Uniswap has been hard-coded so that whenever you swap any two tokens, you are getting routed ONLY through WETH, DAI, USDC, USDT, COMP and MKR.
This results in a price disparity between the different pairs which allows vampiric "arbitrage" bots to swoop in and extract ETH from liquidity pairs. Do note that this is not "typical" arbitrage, this arbitrage comes from the fact that users are getting routed through sub-optimal coin routes, which means the profit that the bots receive comes from the fact that Uniswap users are getting overcharged, i.e you pay more money than you would have paid for the same amount of coins had you gone through the optimal route.

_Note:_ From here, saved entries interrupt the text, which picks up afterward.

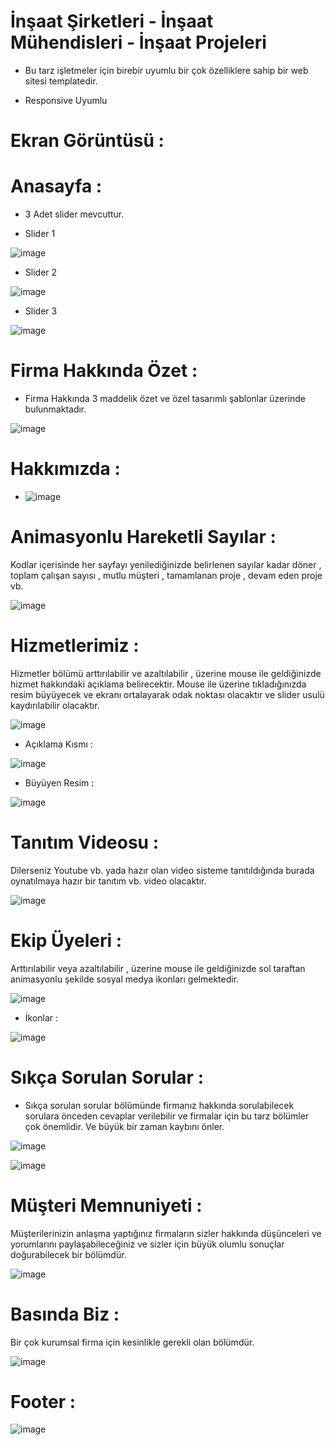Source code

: # İnşaat Şirketleri - İnşaat Mühendisleri - İnşaat Projeleri 
 
- Bu tarz işletmeler için birebir uyumlu bir çok özelliklere sahip bir web sitesi templatedir.

- Responsive Uyumlu

# Ekran Görüntüsü :

# Anasayfa :

- 3 Adet slider mevcuttur. 

- Slider 1

![image](https://github.com/ErenCanKONUK/All-Web-Page-Template/assets/97176491/05cb462d-730a-4bb3-b60d-fd3ad3b4b4fa)

- Slider 2

![image](https://github.com/ErenCanKONUK/All-Web-Page-Template/assets/97176491/a9883743-6f7f-42df-8841-3b971ccf8dc3)

- Slider 3

![image](https://github.com/ErenCanKONUK/All-Web-Page-Template/assets/97176491/0e37237e-2c65-4171-b6a7-a537a3d4ade0)

# Firma Hakkında Özet :

- Firma Hakkında 3 maddelik özet ve özel tasarımlı şablonlar üzerinde bulunmaktadır.

![image](https://github.com/ErenCanKONUK/All-Web-Page-Template/assets/97176491/25edd934-fe78-49be-8205-1d62f339f70b)

# Hakkımızda :

- ![image](https://github.com/ErenCanKONUK/All-Web-Page-Template/assets/97176491/89f0d110-550f-4d23-99f0-901fb5a14885)

# Animasyonlu Hareketli Sayılar :

Kodlar içerisinde her sayfayı yenilediğinizde belirlenen sayılar kadar döner , toplam çalışan sayısı , mutlu müşteri , tamamlanan proje , devam eden proje vb.

![image](https://github.com/ErenCanKONUK/All-Web-Page-Template/assets/97176491/ed653cd9-f5e7-493d-b697-3e6e143a42d3)

# Hizmetlerimiz :

Hizmetler bölümü arttırılabilir ve azaltılabilir , üzerine mouse ile geldiğinizde hizmet hakkındaki açıklama belirecektir. Mouse ile üzerine tıkladığınızda resim büyüyecek ve ekranı ortalayarak odak noktası olacaktır ve slider usulü kaydırılabilir olacaktır.

![image](https://github.com/ErenCanKONUK/All-Web-Page-Template/assets/97176491/93e8817a-2c2e-46dd-becc-b5509c009711)

- Açıklama Kısmı :

![image](https://github.com/ErenCanKONUK/All-Web-Page-Template/assets/97176491/c991e1fb-413a-4663-9e6d-31d5350d8a57)

- Büyüyen Resim :

![image](https://github.com/ErenCanKONUK/All-Web-Page-Template/assets/97176491/3f4a6eb8-91da-43d6-aaa4-70578c657e59)

# Tanıtım Videosu :

Dilerseniz Youtube vb. yada hazır olan video sisteme tanıtıldığında burada oynatılmaya hazır bir tanıtım vb. video olacaktır.

![image](https://github.com/ErenCanKONUK/All-Web-Page-Template/assets/97176491/5307aa53-9e3a-43c2-acce-26e3c244f8da)

# Ekip Üyeleri :

Arttırılabilir veya azaltılabilir , üzerine mouse ile geldiğinizde sol taraftan animasyonlu şekilde sosyal medya ikonları gelmektedir.

![image](https://github.com/ErenCanKONUK/All-Web-Page-Template/assets/97176491/8b629665-c3bd-462e-a473-52a76974202d)

- İkonlar :

![image](https://github.com/ErenCanKONUK/All-Web-Page-Template/assets/97176491/3ebaedb0-ee38-4bdf-a60b-26d317ac35c1)

# Sıkça Sorulan Sorular :

- Sıkça sorulan sorular bölümünde firmanız hakkında sorulabilecek sorulara önceden cevaplar verilebilir ve firmalar için bu tarz bölümler çok önemlidir. Ve büyük bir zaman kaybını önler.

![image](https://github.com/ErenCanKONUK/All-Web-Page-Template/assets/97176491/b7b6d7ac-1ff0-4455-a137-71348a6aff3a)

![image](https://github.com/ErenCanKONUK/All-Web-Page-Template/assets/97176491/30ae4f16-fe26-4e1e-b997-a8ecd847869e)

# Müşteri Memnuniyeti :

Müşterilerinizin anlaşma yaptığınız firmaların sizler hakkında düşünceleri ve yorumlarını paylaşabileceğiniz ve sizler için büyük olumlu sonuçlar doğurabilecek bir bölümdür.

![image](https://github.com/ErenCanKONUK/All-Web-Page-Template/assets/97176491/bf7ccc0d-0638-492f-a6ba-bb7280427da1)

# Basında Biz :

Bir çok kurumsal firma için kesinlikle gerekli olan bölümdür.

![image](https://github.com/ErenCanKONUK/All-Web-Page-Template/assets/97176491/c0d11a5c-2bd3-4548-ace2-4544df1aedda)

# Footer :

![image](https://github.com/ErenCanKONUK/All-Web-Page-Template/assets/97176491/ba5dd260-0bc7-4590-9d35-cf6224b34cbc)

For this transaction, a drainer bot exploits such an unnatural price disparity to triangularly arbitrage the $BUIDL-$UniFi pair:
First, it uses ETH to buy UniFi via Uniswap’s ETH-UniFi pool.
In this pool, the price of 1 UniFi = ~0.00114 ETH.

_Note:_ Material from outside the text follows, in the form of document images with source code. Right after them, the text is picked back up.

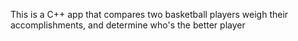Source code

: This is a C++ app that compares two basketball players weigh their accomplishments, and determine who's the better player
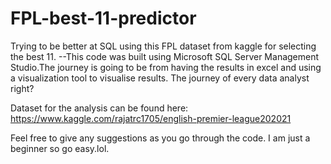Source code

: # FPL-best-11-predictor
Trying to be better at SQL using this FPL dataset from kaggle for selecting the best 11.
--This code was built using Microsoft  SQL Server Management Studio.The journey is going to be from having the results in excel and using a visualization tool to visualise results.
The journey of every data analyst right?

Dataset for the analysis can be found here: https://www.kaggle.com/rajatrc1705/english-premier-league202021

Feel free to give any suggestions as you go through the code. I am just a beginner so go easy.lol.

(2.304 ETH / 2,020 UniFi = ~0.00114 ETH)
With 2.304 ETH, it buys ~2,020 UniFi.
Then, it sells that UniFi for BUIDL via Uniswap’s UniFi-BUIDL pool.
In this pool, the price of 1 BUIDL = ~2.83 UniFi.

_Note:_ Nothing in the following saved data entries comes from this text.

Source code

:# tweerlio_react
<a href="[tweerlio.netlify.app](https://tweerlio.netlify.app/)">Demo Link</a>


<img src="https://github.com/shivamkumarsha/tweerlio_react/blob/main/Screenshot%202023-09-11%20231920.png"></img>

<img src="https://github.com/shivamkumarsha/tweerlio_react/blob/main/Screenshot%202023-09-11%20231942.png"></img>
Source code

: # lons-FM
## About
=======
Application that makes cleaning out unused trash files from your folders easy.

(713 buidl / 2,020 UniFi = 2.83)
Here, because of Uniswap’s exclusionary routing mechanism, the price of UniFi is lagging. Thus, it is relatively more valuable, and the bot is able to buy more BUIDL with it than had it done so directly with ETH via the ETH-BUIDL pool.
With ~2,020 UniFi, it buys ~713 BUIDL; if prices were properly synced, it would have only got 667.
Finally, it sells that BUIDL for ETH via Uniswap’s ETH-BUIDL pool.
In this pool, the price of 1 ETH = ~0.0034 BUIDL. (713 BUIDL / 2.458 ETH = ~.00344)
With ~713 BUIDL, it buys ~2.46 ETH.
This is a ~0.16 profit in ETH.
The bot has drained the equivalent of 0.16 ETH from the BUIDL and UniFi liquidity pools.
Don't think they aren't aware of this, FYI.